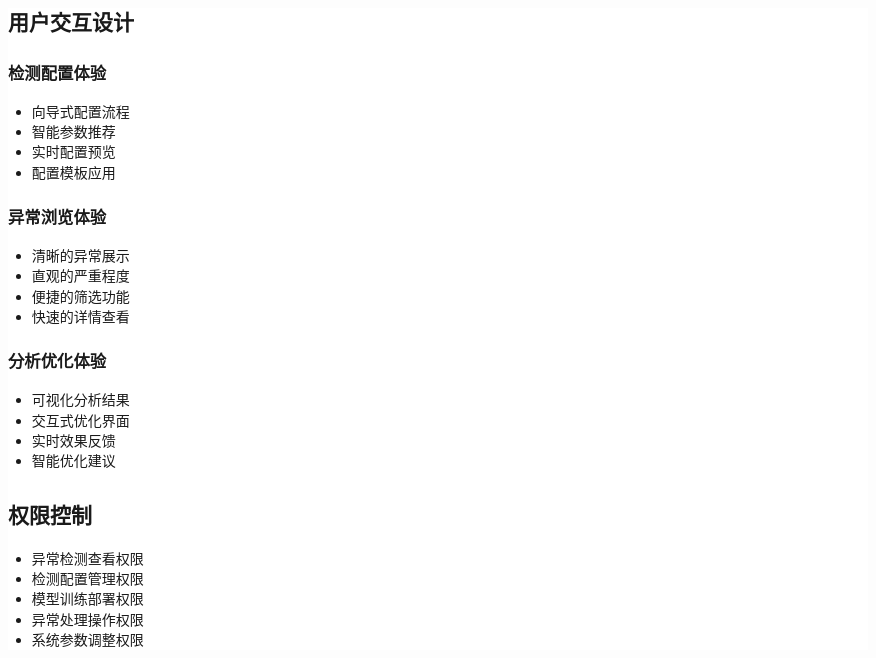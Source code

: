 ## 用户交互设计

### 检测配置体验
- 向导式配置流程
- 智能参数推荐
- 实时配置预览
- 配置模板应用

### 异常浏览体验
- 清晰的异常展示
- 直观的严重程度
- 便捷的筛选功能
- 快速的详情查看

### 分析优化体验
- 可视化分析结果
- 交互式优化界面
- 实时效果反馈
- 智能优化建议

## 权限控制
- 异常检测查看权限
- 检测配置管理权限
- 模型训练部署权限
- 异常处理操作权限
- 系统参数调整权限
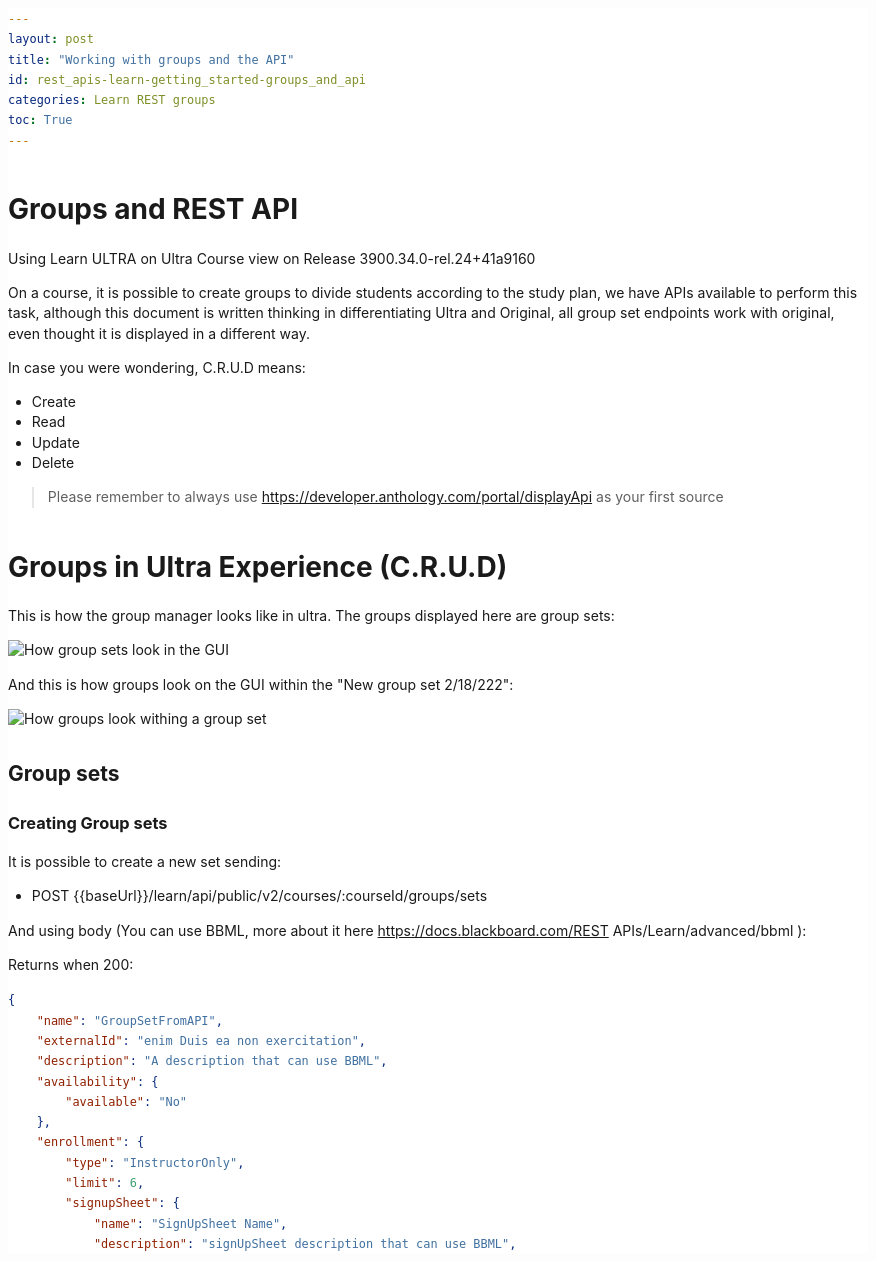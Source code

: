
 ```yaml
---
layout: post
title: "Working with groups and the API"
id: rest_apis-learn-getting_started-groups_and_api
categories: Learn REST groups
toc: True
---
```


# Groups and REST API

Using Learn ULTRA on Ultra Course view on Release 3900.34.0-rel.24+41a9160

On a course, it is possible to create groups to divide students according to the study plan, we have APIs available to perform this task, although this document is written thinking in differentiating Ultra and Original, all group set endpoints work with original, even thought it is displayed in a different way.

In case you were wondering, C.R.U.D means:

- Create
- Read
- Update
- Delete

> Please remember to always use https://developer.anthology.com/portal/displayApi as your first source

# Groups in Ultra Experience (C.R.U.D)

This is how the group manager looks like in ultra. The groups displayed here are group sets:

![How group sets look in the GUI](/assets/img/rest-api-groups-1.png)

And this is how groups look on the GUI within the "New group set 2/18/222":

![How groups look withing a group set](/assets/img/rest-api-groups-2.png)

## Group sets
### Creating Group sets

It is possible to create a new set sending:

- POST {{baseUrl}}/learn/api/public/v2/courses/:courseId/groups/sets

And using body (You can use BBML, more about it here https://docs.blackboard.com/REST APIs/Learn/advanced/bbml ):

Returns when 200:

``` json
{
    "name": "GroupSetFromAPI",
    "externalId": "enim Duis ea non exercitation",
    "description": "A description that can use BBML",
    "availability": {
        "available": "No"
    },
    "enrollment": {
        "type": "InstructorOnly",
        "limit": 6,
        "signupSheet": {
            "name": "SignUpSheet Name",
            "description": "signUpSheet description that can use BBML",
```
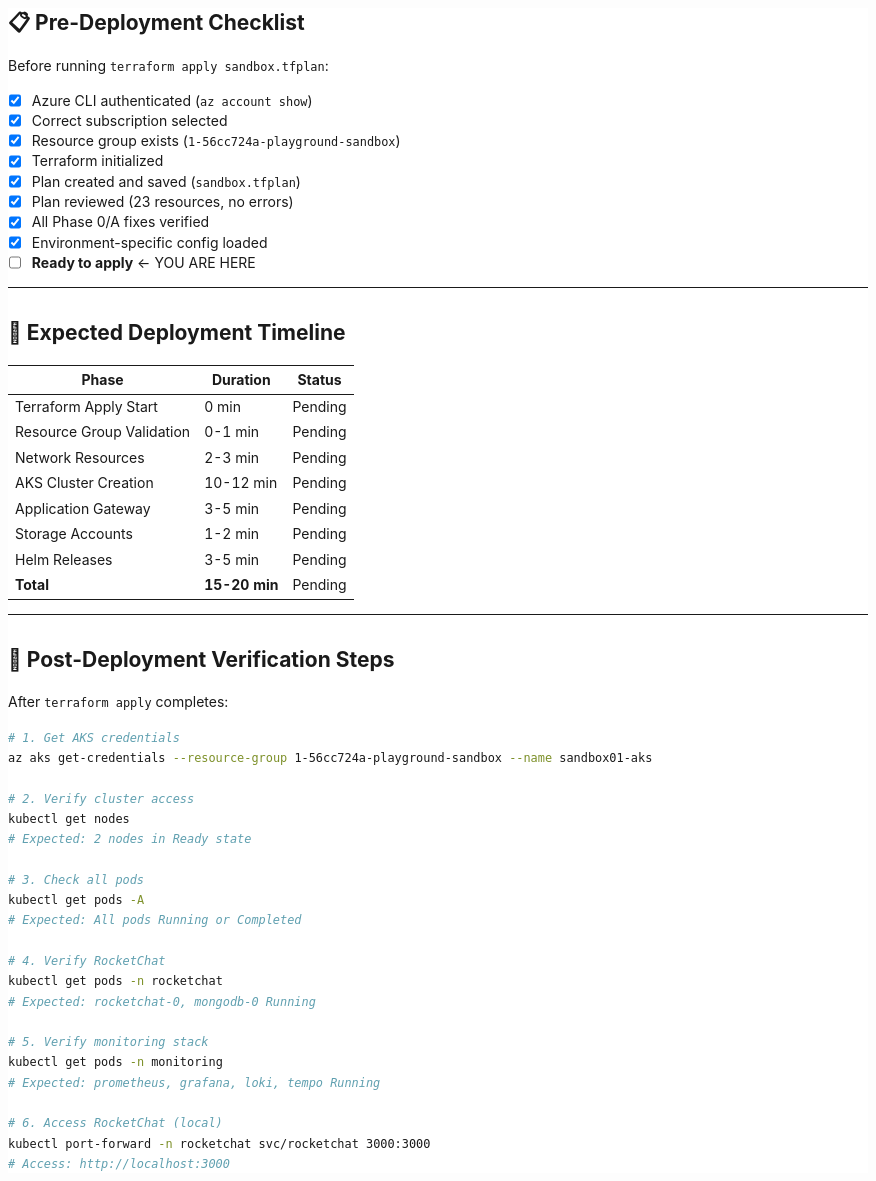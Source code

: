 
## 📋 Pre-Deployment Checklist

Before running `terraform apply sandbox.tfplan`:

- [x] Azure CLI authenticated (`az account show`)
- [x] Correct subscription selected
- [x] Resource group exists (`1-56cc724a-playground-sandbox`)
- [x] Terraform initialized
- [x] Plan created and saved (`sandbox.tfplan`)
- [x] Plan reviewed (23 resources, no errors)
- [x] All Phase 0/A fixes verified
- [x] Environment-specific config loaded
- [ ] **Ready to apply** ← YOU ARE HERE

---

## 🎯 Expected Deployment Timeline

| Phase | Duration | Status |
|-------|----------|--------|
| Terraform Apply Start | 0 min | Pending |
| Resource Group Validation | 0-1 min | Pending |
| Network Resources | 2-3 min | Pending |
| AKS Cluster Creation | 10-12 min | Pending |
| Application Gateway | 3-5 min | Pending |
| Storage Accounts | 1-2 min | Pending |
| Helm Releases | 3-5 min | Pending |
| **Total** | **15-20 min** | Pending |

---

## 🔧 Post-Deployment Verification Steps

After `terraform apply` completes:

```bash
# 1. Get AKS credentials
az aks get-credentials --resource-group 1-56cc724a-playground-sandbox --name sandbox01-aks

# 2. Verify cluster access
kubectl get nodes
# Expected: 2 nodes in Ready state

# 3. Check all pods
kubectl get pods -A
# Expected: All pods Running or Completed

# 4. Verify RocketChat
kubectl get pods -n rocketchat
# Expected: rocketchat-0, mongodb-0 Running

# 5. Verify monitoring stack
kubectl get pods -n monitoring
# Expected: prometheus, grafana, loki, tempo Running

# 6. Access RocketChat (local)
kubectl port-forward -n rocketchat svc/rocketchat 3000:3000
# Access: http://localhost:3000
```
★ ★ ★
__Assignment__: The line containing "- [x] All Phase 0/A fixes verified" and every line after it, through the end of the records above: output exactly those, and nothing else.

__Solution to this task__:
- [x] All Phase 0/A fixes verified
- [x] Environment-specific config loaded
- [ ] **Ready to apply** ← YOU ARE HERE

---

## 🎯 Expected Deployment Timeline

| Phase | Duration | Status |
|-------|----------|--------|
| Terraform Apply Start | 0 min | Pending |
| Resource Group Validation | 0-1 min | Pending |
| Network Resources | 2-3 min | Pending |
| AKS Cluster Creation | 10-12 min | Pending |
| Application Gateway | 3-5 min | Pending |
| Storage Accounts | 1-2 min | Pending |
| Helm Releases | 3-5 min | Pending |
| **Total** | **15-20 min** | Pending |

---

## 🔧 Post-Deployment Verification Steps

After `terraform apply` completes:

```bash
# 1. Get AKS credentials
az aks get-credentials --resource-group 1-56cc724a-playground-sandbox --name sandbox01-aks

# 2. Verify cluster access
kubectl get nodes
# Expected: 2 nodes in Ready state

# 3. Check all pods
kubectl get pods -A
# Expected: All pods Running or Completed

# 4. Verify RocketChat
kubectl get pods -n rocketchat
# Expected: rocketchat-0, mongodb-0 Running

# 5. Verify monitoring stack
kubectl get pods -n monitoring
# Expected: prometheus, grafana, loki, tempo Running

# 6. Access RocketChat (local)
kubectl port-forward -n rocketchat svc/rocketchat 3000:3000
# Access: http://localhost:3000
```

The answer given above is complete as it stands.